Lettered beneath the quotation:
"London: Printed and Published by W.Benbow, 269 Strand; and Sold by All Booksellers in Town and Country. 1820"
The letterpress pamphlet of 60 pages takes the form of a satirical poem on the life of George IV in which Queen Charlotte is presented as the villain. A fold out illustration is included in the pamphlet before the title page, BM Satires 14029: George IV, dressed as a Turk, marches arrogantly past a row of ladies of his harem, holding a large goblet whose contents are spilling. He wears a jewelled turban with the high peak of a fool's cap, terminating in a bell. The end of his long furred robe is held by a thin man (left) wearing a turban decorated with antlers to indicate Lord Conyngham; the latter's arms and legs are bare, and he shambles along, carrying a decanter. The King says: "Variety is charming. Constancy is not for me, so Ladies pray take warning." The seven ladies, all fat and all in quasi-Turkish dress with turbans, watch him intently."

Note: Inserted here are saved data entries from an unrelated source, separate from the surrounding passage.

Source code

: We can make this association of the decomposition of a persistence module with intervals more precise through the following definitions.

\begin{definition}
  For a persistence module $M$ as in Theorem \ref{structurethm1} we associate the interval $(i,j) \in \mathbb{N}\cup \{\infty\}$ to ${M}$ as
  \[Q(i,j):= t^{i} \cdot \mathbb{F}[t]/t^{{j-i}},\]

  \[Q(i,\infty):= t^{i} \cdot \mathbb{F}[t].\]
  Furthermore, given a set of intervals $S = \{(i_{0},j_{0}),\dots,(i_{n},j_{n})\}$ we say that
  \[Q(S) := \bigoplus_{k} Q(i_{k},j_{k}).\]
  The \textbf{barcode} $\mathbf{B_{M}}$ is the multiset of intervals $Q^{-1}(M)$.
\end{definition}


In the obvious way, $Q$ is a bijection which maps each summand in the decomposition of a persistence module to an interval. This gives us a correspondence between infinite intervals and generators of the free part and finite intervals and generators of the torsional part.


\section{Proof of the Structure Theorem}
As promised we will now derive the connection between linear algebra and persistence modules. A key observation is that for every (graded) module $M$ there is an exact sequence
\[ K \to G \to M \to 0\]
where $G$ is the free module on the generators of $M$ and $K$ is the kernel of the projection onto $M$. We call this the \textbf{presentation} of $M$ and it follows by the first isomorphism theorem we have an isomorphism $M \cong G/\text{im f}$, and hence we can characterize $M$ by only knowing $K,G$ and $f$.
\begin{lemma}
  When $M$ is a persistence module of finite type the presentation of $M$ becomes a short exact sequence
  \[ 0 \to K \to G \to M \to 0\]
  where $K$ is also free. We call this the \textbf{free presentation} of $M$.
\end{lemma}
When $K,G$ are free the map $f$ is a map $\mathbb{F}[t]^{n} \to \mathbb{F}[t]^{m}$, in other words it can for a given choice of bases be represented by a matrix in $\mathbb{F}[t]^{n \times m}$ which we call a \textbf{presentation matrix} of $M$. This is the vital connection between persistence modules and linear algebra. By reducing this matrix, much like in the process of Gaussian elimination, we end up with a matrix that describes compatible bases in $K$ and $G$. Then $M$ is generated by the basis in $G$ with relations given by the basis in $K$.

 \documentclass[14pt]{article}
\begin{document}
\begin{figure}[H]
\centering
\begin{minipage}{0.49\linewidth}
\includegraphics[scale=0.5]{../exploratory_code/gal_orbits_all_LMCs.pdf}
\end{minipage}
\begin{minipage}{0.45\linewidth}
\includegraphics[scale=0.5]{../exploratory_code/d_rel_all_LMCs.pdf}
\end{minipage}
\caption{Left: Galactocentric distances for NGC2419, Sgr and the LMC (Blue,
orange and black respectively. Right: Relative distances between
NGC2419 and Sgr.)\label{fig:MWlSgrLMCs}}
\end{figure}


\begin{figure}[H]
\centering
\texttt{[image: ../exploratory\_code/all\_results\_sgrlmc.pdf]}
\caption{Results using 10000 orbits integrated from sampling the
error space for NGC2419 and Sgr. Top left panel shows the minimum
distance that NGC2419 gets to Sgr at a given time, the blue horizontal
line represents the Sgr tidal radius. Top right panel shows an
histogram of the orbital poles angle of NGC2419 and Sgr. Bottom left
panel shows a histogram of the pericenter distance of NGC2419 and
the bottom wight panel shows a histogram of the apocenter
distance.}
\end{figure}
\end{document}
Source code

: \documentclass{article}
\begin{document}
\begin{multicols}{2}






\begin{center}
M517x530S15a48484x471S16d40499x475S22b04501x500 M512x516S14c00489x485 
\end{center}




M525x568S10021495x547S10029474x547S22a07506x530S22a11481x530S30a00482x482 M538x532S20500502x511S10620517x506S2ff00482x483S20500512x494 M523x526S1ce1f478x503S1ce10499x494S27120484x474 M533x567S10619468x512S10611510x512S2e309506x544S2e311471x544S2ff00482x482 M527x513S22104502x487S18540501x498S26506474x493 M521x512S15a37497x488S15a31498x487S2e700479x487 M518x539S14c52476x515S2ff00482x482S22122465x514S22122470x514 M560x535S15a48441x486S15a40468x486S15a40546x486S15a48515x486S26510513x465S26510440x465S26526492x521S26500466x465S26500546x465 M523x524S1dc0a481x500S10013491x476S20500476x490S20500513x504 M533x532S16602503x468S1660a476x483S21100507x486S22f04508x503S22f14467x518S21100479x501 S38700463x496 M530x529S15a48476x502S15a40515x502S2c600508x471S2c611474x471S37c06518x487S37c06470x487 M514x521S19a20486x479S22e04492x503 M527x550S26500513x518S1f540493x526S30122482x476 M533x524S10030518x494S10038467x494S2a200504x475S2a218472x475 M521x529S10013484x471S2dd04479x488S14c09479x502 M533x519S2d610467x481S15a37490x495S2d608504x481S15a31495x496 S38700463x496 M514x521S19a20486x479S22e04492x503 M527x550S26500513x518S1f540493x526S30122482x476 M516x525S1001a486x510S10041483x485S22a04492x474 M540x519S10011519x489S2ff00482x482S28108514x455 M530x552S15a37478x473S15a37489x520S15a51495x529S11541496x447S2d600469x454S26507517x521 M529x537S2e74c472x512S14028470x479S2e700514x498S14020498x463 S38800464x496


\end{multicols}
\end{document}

Letterpress pamphlet with etched hand-coloured illustration
Etching with hand-colouring
- Production date
Height: 222 millimetres (Height of pamphlet)
Height: 221 millimetres (Height of printed illustration)
Width: 134 millimetres (Width of pamphlet)
Width: 235 millimetres (Width of printed illustration)
- Curator's comments
- (Description and comment from M. Dorothy George, 'Catalogue of Political and Personal Satires in the British Museum', X, 1952)
The design may derive from prints of the Prince and Lord Jersey in 1796, especially Gillray's 'Grand-Signior retiring' (BM Satires No. 8807). In BM Satires No. 8809 there is a picture of the Prince as a Turk among his harem. Among the seven here depicted, but scarcely characterized, are probably, besides Lady Conyngham and Lady Hertford, the Duchess of Richmond, and Mrs. Quentin. The print appears in BM Satires No. 14030; a similar print is in BM Satires No. 14049.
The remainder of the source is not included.